**TASK GOAL:**
Read the lines of the data below and retrieve those with "want".

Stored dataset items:
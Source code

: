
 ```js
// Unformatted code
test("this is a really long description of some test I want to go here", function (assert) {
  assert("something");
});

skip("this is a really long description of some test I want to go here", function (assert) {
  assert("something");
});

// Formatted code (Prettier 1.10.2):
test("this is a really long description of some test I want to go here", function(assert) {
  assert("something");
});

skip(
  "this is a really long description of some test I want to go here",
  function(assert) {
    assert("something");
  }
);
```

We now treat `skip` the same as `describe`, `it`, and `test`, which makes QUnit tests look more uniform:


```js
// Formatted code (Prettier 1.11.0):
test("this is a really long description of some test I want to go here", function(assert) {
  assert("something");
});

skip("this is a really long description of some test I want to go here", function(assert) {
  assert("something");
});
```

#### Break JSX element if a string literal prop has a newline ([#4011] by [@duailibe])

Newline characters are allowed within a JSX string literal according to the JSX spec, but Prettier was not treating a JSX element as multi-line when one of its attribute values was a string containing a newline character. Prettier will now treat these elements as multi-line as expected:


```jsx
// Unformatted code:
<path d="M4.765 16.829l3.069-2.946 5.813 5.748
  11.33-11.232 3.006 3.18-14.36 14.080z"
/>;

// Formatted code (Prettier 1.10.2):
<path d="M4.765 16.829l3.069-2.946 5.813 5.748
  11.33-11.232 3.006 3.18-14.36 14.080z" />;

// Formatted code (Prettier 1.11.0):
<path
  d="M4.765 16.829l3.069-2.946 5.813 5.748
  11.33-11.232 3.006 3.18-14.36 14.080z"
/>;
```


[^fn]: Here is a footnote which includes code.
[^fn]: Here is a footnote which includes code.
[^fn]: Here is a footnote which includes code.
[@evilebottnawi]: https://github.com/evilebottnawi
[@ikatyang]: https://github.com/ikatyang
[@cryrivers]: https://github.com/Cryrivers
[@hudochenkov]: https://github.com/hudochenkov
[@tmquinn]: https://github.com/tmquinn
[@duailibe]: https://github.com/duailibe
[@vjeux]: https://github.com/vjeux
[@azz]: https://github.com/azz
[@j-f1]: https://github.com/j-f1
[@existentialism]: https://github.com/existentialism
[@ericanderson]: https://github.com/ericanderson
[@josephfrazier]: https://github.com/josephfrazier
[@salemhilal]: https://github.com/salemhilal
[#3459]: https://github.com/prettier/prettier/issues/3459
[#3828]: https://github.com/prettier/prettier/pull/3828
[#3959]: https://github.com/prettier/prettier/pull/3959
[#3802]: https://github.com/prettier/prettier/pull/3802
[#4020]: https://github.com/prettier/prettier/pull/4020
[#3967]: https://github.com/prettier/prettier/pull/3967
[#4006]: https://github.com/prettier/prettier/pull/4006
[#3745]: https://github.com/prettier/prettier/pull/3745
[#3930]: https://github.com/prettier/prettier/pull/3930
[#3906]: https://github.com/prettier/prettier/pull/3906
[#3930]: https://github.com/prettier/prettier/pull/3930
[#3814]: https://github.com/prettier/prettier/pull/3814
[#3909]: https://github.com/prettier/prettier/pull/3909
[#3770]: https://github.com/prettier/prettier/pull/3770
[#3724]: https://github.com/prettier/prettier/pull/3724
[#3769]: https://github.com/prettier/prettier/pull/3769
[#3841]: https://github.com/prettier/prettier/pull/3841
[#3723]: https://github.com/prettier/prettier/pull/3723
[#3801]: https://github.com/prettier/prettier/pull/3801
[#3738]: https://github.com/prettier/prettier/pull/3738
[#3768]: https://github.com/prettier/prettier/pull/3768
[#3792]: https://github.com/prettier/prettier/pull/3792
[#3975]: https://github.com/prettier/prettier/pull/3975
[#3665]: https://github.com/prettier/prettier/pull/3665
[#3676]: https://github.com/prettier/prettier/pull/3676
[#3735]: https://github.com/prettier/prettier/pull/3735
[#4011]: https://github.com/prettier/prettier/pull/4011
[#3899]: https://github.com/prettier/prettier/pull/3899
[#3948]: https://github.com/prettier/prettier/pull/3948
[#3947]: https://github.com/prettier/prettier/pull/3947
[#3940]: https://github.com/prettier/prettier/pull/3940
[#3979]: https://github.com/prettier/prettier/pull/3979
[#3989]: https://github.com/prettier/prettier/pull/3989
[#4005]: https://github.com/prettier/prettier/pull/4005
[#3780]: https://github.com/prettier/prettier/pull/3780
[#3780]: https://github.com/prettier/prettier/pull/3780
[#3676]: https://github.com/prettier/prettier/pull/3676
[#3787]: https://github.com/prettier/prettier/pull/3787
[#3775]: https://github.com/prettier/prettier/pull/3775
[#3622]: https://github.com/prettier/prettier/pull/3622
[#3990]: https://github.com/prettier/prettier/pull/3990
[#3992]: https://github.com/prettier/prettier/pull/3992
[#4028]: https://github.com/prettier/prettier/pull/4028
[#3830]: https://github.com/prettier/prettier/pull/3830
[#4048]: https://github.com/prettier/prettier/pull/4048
...
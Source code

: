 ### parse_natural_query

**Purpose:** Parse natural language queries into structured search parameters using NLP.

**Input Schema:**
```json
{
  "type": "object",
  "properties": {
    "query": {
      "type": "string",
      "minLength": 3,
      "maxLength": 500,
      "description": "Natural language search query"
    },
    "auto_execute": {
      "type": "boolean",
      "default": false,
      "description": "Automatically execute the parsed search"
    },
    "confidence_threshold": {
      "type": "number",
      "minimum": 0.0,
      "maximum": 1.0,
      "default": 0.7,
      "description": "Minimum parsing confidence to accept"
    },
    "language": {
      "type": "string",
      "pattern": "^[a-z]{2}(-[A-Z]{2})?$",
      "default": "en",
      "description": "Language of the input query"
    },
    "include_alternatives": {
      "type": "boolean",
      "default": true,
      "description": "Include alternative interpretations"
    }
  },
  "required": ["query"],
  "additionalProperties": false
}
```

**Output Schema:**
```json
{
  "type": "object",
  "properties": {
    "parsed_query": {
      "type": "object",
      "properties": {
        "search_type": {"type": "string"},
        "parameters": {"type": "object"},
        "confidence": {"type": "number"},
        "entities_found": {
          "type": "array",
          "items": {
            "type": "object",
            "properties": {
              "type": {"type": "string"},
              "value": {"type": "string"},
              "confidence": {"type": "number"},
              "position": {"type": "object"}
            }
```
---
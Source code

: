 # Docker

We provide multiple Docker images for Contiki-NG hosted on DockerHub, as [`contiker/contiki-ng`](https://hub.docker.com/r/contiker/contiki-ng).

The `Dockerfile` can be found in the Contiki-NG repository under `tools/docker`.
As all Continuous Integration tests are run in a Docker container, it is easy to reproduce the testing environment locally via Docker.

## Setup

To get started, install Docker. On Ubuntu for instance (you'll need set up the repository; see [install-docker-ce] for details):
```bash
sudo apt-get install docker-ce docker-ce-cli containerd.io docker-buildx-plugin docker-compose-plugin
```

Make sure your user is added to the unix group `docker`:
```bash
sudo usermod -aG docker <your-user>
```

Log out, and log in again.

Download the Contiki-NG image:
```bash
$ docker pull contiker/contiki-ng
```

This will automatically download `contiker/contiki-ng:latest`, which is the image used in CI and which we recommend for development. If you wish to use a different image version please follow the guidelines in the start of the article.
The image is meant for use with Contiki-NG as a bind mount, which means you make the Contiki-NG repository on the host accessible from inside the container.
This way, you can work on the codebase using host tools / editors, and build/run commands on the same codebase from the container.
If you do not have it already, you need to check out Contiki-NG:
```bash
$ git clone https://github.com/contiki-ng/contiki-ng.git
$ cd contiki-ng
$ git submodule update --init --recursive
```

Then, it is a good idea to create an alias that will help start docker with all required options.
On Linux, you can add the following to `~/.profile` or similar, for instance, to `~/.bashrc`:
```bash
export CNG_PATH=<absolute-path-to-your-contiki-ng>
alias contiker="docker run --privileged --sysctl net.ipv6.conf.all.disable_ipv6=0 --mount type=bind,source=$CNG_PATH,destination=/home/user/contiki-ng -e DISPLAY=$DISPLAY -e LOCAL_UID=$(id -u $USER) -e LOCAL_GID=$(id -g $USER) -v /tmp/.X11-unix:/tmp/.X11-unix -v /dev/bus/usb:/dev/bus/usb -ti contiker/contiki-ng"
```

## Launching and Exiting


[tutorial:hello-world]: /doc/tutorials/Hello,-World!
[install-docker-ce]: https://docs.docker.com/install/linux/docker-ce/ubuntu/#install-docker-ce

**RESPONSE:**
test("this is a really long description of some test I want to go here", function (assert) {
skip("this is a really long description of some test I want to go here", function (assert) {
test("this is a really long description of some test I want to go here", function(assert) {
  "this is a really long description of some test I want to go here",
test("this is a really long description of some test I want to go here", function(assert) {
skip("this is a really long description of some test I want to go here", function(assert) {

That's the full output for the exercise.